It’s, ah, it’s been a while. You look good! I know, I know, I never call, I never write. Life’s been busy as shit lately, 95% of it for the right reasons. I’ve been swept up in work and various career-related pursuits. I went to my first museum-related conference, I presented my own research at a conference for the first time, and I’m quickly becoming proficient in setting up and running tents at booze festivals, as well as orchestrating cider sales, drink in hand. It’s very stressful. Constantly thrust into a situation where I don’t innately know how to do something, constantly having to wing it until I get the hang of *insert random task here*… but it’s good. Despite the occasional frustrations, and the wavering confidence in the face of novice-hood, it’s good. All of these instances are like little building blocks, and I’m slowly constructing a valuable skill set. And even though I often feel like an idiot, I’m trying to remind myself that soon, I won’t.

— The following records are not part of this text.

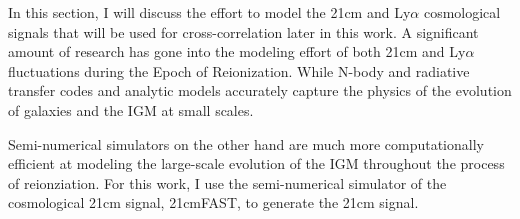 In this section, I will discuss the effort to model the 21cm and Ly$\alpha$
cosmological signals that will be used for cross-correlation later in this work.
A significant amount of research has gone into the modeling effort of both 21cm and
Ly$\alpha$ fluctuations during the Epoch of Reionization. While N-body and radiative transfer
codes and analytic models accurately capture the physics of the evolution of
galaxies and the IGM at small scales.

Semi-numerical simulators on the other hand are much more computationally efficient at
modeling the large-scale evolution of the IGM throughout the process of reionziation.
For this work, I use the semi-numerical simulator of the cosmological 21cm signal,
21cmFAST, to generate the 21cm signal.
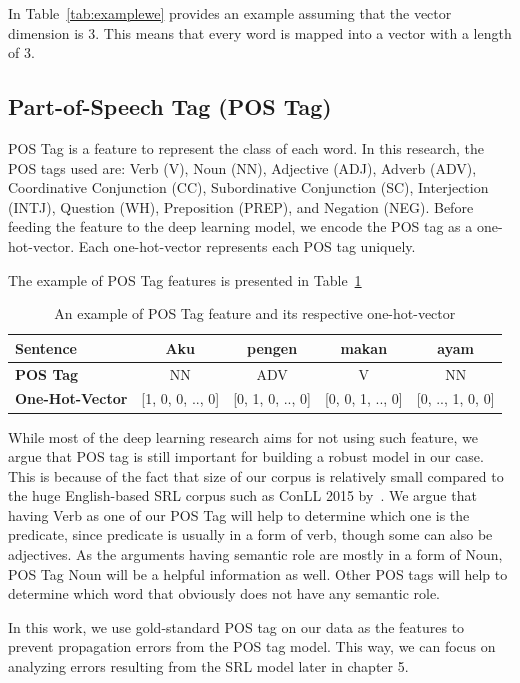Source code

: In Table~\ref{tab:examplewe} provides an example assuming that the vector dimension is 3. This means that every word is mapped into a vector with a length of 3.

\subsection{Part-of-Speech Tag (POS Tag)}
POS Tag is a feature to represent the class of each word. In this research, the POS tags used are: Verb (V), Noun (NN), Adjective (ADJ), Adverb (ADV), Coordinative Conjunction (CC), Subordinative Conjunction (SC), Interjection (INTJ), Question (WH), Preposition (PREP), and Negation (NEG). Before feeding the feature to the deep learning model, we encode the POS tag as a one-hot-vector. Each one-hot-vector represents each POS tag uniquely.

The example of POS Tag features is presented in Table~\ref{tab:examplepos}
\begin{table}
	\centering
	\caption{An example of POS Tag feature and its respective one-hot-vector}
	\label{tab:examplepos}
	\begin{tabular}{|lcccc|}
		\hline
		\textbf{Sentence} 				& Aku & pengen & makan & ayam \\
		\hline
		\textbf{POS Tag}				& NN & ADV & V & NN  \\
		\hline
		\textbf{One-Hot-Vector}		& [1, 0, 0, .., 0] & [0, 1, 0, .., 0] & [0, 0, 1, .., 0] & [0, .., 1, 0, 0] \\
		\hline
	\end{tabular}
\end{table}

While most of the deep learning research aims for not using such feature, we argue that POS tag is still important for building a robust model in our case. This is because of the fact that size of our corpus is relatively small compared to the huge English-based SRL corpus such as ConLL 2015 by~\cite{carreras2005introduction}. We argue that having Verb as one of our POS Tag will help to determine which one is the predicate, since predicate is usually in a form of verb, though some can also be adjectives. As the arguments having semantic role are mostly in a form of Noun, POS Tag Noun will be a helpful information as well. Other POS tags will help to determine which word that obviously does not have any semantic role.

In this work, we use gold-standard POS tag on our data as the features to prevent propagation errors from the POS tag model. This way, we can focus on analyzing errors resulting from the SRL model later in chapter 5. 

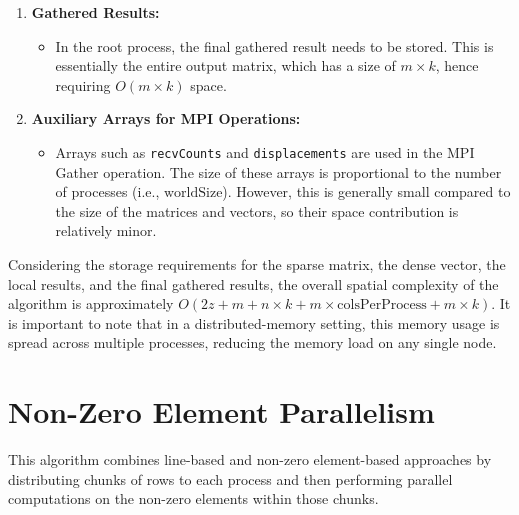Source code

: \documentclass[12pt,oneside]{book} %
\begin{document}
\begin{enumerate}
    \item \textbf{Gathered Results:}
          \begin{itemize}
              \item In the root process, the final gathered result needs to be stored. This is
                    essentially the entire output matrix, which has a size of \( m \times k \),
                    hence requiring \( O(m \times k) \) space.
          \end{itemize}

    \item \textbf{Auxiliary Arrays for MPI Operations:}
          \begin{itemize}
              \item Arrays such as \texttt{recvCounts} and \texttt{displacements} are used in the
                    MPI Gather operation. The size of these arrays is proportional to the number of
                    processes (i.e., \(\text{worldSize}\)). However, this is generally small
                    compared to the size of the matrices and vectors, so their space contribution
                    is relatively minor.
          \end{itemize}
\end{enumerate}

Considering the storage requirements for the sparse matrix, the dense vector,
the local results, and the final gathered results, the overall spatial
complexity of the algorithm is approximately \( O(2z + m + n \times k + m
\times \text{colsPerProcess} + m \times k) \). It is important to note that in
a distributed-memory setting, this memory usage is spread across multiple
processes, reducing the memory load on any single node.

\newpage
\section{Non-Zero Element Parallelism}
This algorithm combines line-based and non-zero element-based approaches by
distributing chunks of rows to each process and then performing parallel
computations on the non-zero elements within those chunks.
\end{document}
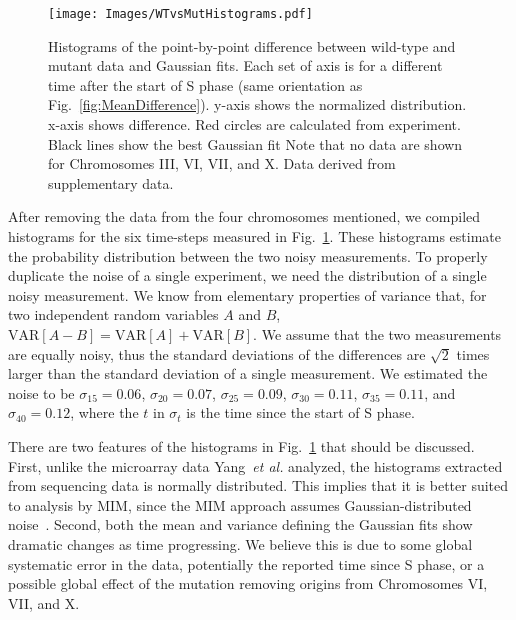 		\begin{figure}[tbh!]
			\begin{center}
				\texttt{[image: Images/WTvsMutHistograms.pdf]}
			\end{center}
				\caption[Estimating Experimental Noise B]{\label{fig:HistDifference} Histograms of the point-by-point difference between wild-type and mutant data and Gaussian fits.
					Each set of axis is for a different time after the start of S phase (same orientation as Fig.~\ref{fig:MeanDifference}).
					y-axis shows the normalized distribution.
					x-axis shows difference.
					Red circles are calculated from experiment.
					Black lines show the best Gaussian fit
					Note that no data are shown for Chromosomes III, VI, VII, and X.
					Data derived from~\cite{StochasticTermination} supplementary data.
				}
		\end{figure}
		
		After removing the data from the four chromosomes mentioned, we compiled histograms for the six time-steps measured in Fig.~\ref{fig:HistDifference}.
		These histograms estimate the probability distribution between the two noisy measurements.
		To properly duplicate the noise of a single experiment, we need the distribution of a single noisy measurement.
		We know from elementary properties of variance that, for two independent random variables $A$ and $B$, $\text{VAR}[A-B] = \text{VAR}[A] + \text{VAR}[B]$.
		We assume that the two measurements are equally noisy, thus the standard deviations of the differences are $\sqrt{2}$ times larger than the standard deviation of a single measurement.
		We estimated the noise to be $\sigma_{15}=0.06$, $\sigma_{20}=0.07$, $\sigma_{25}=0.09$, $\sigma_{30}=0.11$, $\sigma_{35}=0.11$, and $\sigma_{40}=0.12$, where the $t$ in $\sigma_t$ is the time since the start of S phase.
		
		There are two features of the histograms in Fig.~\ref{fig:HistDifference} that should be discussed.
		First, unlike the microarray data Yang~\emph{et al.} analyzed, the histograms extracted from sequencing data is normally distributed.
		This implies that it is better suited to analysis by MIM, since the MIM approach assumes Gaussian-distributed noise~\cite{ScottsPaper}.
		Second, both the mean and variance defining the Gaussian fits show dramatic changes as time progressing.
		We believe this is due to some global systematic error in the data, potentially the reported time since S phase, or a possible global effect of the mutation removing origins from Chromosomes VI, VII, and X.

So… obvi the job front has stabilized… I now have 3, count ’em, 3 gigs. The museum is the bulk of my time and energy. Oh how I wish the cold card cashola would rain down as much as the career experience, but thems the breaks. Luckily, living in a small town means (apparently) that word-of-mouth is actually a thing. My director got me in touch with the campus box office, and our education and public outreach guy directed me toward a local cider bar. Much like a Millet-ian gleaner, I’m trying to cobble together enough work to make ends meet, and slowly whittle away at the mountain of debt I’ve incurred since graduate school. The cider bar is a particularly fun extra: I’m back in the food and beverage industry (which I missed!), I get to tend bar, learn about making cider (which I like exponentially more, now), and simultaneously work and enjoy area food and drink festivals. At the last one, I made friends with some like minded punks at three beards brewing, and orchestrated a sale/collaboration with Rusty Rail! BOOM!  L’s is crushin’ it!!

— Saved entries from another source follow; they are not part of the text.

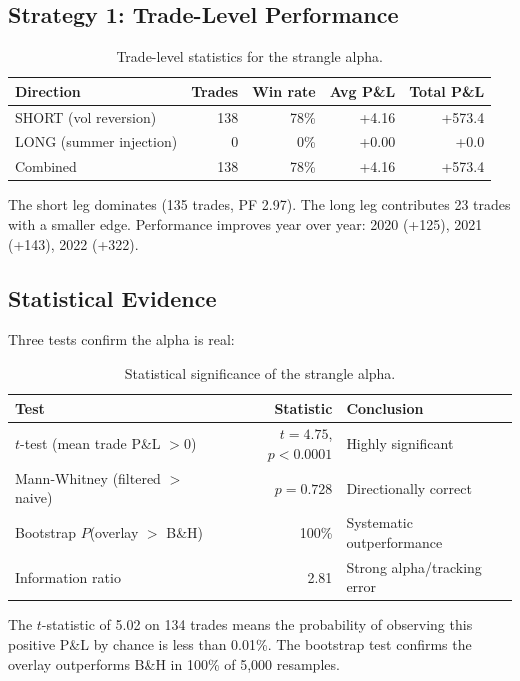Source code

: \documentclass[11pt,a4paper]{article}
\begin{document}
\subsection{Strategy 1: Trade-Level Performance}

\begin{table}[H]
\centering
\caption{Trade-level statistics for the strangle alpha.}
\begin{tabular}{lrrrr}
\toprule
Direction & Trades & Win rate & Avg P\&L & Total P\&L \\
\midrule
SHORT (vol reversion) & 138 & 78\% & +4.16 & +573.4 \\
LONG (summer injection) & 0 & 0\% & +0.00 & +0.0 \\
\midrule
Combined & 138 & 78\% & +4.16 & +573.4 \\
\bottomrule
\end{tabular}
\end{table}

The short leg dominates (135 trades, PF 2.97). The long leg contributes 23 trades with a smaller edge. Performance improves year over year: 2020 (+125), 2021 (+143), 2022 (+322).

\subsection{Statistical Evidence}

Three tests confirm the alpha is real:

\begin{table}[H]
\centering
\caption{Statistical significance of the strangle alpha.}
\begin{tabular}{lrl}
\toprule
Test & Statistic & Conclusion \\
\midrule
$t$-test (mean trade P\&L $> 0$) & $t = 4.75$, $p < 0.0001$ & Highly significant \\
Mann-Whitney (filtered $>$ naive) & $p = 0.728$ & Directionally correct \\
Bootstrap $P$(overlay $>$ B\&H) & 100\% & Systematic outperformance \\
Information ratio & 2.81 & Strong alpha/tracking error \\
\bottomrule
\end{tabular}
\end{table}

The $t$-statistic of 5.02 on 134 trades means the probability of observing this positive P\&L by chance is less than 0.01\%. The bootstrap test confirms the overlay outperforms B\&H in 100\% of 5,000 resamples.
\end{document}

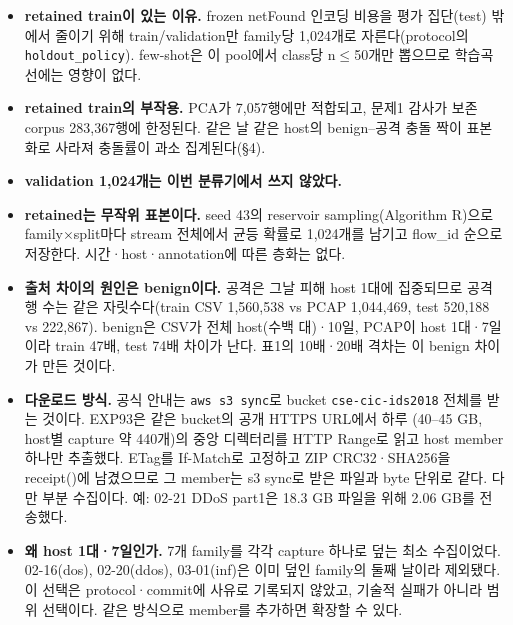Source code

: \begin{itemize}
\item \textbf{retained train이 있는 이유.} frozen netFound 인코딩 비용을 평가 집단(test) 밖에서 줄이기 위해 train/validation만 family당 1,024개로 자른다(protocol의 \texttt{holdout\_policy}). few-shot은 이 pool에서 class당 n$\le$50개만 뽑으므로 학습곡선에는 영향이 없다.
\item \textbf{retained train의 부작용.} PCA가 7,057행에만 적합되고, 문제1 감사가 보존 corpus 283,367행에 한정된다. 같은 날 같은 host의 benign--공격 충돌 짝이 표본화로 사라져 충돌률이 과소 집계된다(\S4).
\item \textbf{validation 1,024개는 이번 분류기에서 쓰지 않았다.}
\item \textbf{retained는 무작위 표본이다.} seed 43의 reservoir sampling(Algorithm R)으로 family$\times$split마다 stream 전체에서 균등 확률로 1,024개를 남기고 flow\_id 순으로 저장한다. 시간·host·annotation에 따른 층화는 없다.
\item \textbf{출처 차이의 원인은 benign이다.} 공격은 그날 피해 host 1대에 집중되므로 공격 행 수는 같은 자릿수다(train CSV 1,560,538 vs PCAP 1,044,469, test 520,188 vs 222,867). benign은 CSV가 전체 host(수백 대)·10일, PCAP이 host 1대·7일이라 train 47배, test 74배 차이가 난다. 표1의 10배·20배 격차는 이 benign 차이가 만든 것이다.
\item \textbf{다운로드 방식.} 공식 안내는 \texttt{aws s3 sync}로 bucket \texttt{cse-cic-ids2018} 전체를 받는 것이다. EXP93은 같은 bucket의 공개 HTTPS URL에서 하루 (40--45 GB, host별 capture 약 440개)의 중앙 디렉터리를 HTTP Range로 읽고 host member 하나만 추출했다. ETag를 If-Match로 고정하고 ZIP CRC32·SHA256을 receipt()에 남겼으므로 그 member는 s3 sync로 받은 파일과 byte 단위로 같다. 다만 부분 수집이다. 예: 02-21 DDoS part1은 18.3 GB 파일을 위해 2.06 GB를 전송했다.
\item \textbf{왜 host 1대·7일인가.} 7개 family를 각각 capture 하나로 덮는 최소 수집이었다. 02-16(dos), 02-20(ddos), 03-01(inf)은 이미 덮인 family의 둘째 날이라 제외됐다. 이 선택은 protocol·commit에 사유로 기록되지 않았고, 기술적 실패가 아니라 범위 선택이다. 같은 방식으로 member를 추가하면 확장할 수 있다.
\end{itemize}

Overall, I’d rather be busy than not, but of course having my hand in so many fires… pots… how does that expression go? No time to Google – soldier on! – can be at least confusing, at worst exhausting.  I’ve always been on the scatterbrained side of the mental organization spectrum. That predilection only intensifies as more balls come into my court (Jeez, I’m all over the place with those spinning phrases today – ha, see what I did there?). Ergo, keeping focus on the task at hand is difficult when half of my attention is trickling onto the next 5 things on my to-do list. Unfortunately, the pitfalls of a short attention span seem to be affecting my writing most of all. Not only do I feel as though I have no time to write, but any time I do carve out, well, case in point: I’m trying to write this post while in the back of my mind I’m considering what to make for dinner, when to go to the gym, the million little projects for the museum, finances, and whether I can swing subleasing my apartment to move in with a buddy to further gain a foothold over the aforementioned monies.

I guess that’s everyone’s life. We’re all constantly being pulled in a million different directions. It bothers me so much, though, because of a seemingly innocuous assumption that strangers make when they meet me and find out what I do:

Person A: *sips cocktail* “So what do you do?”

Me: “Oh I work at an art museum as a curatorial fellow at the moment, I want to be a curator.”

Person A: “Oh, so you’re an artist?”

Me: *ashamed* <– (but why??) “Oh, no, haha. I can’t draw or paint well or anything.”

Person A: ……

Me: *takes big ol’ slurp of cocktail* “I mean, I like to write, that’s my main creative pursuit.”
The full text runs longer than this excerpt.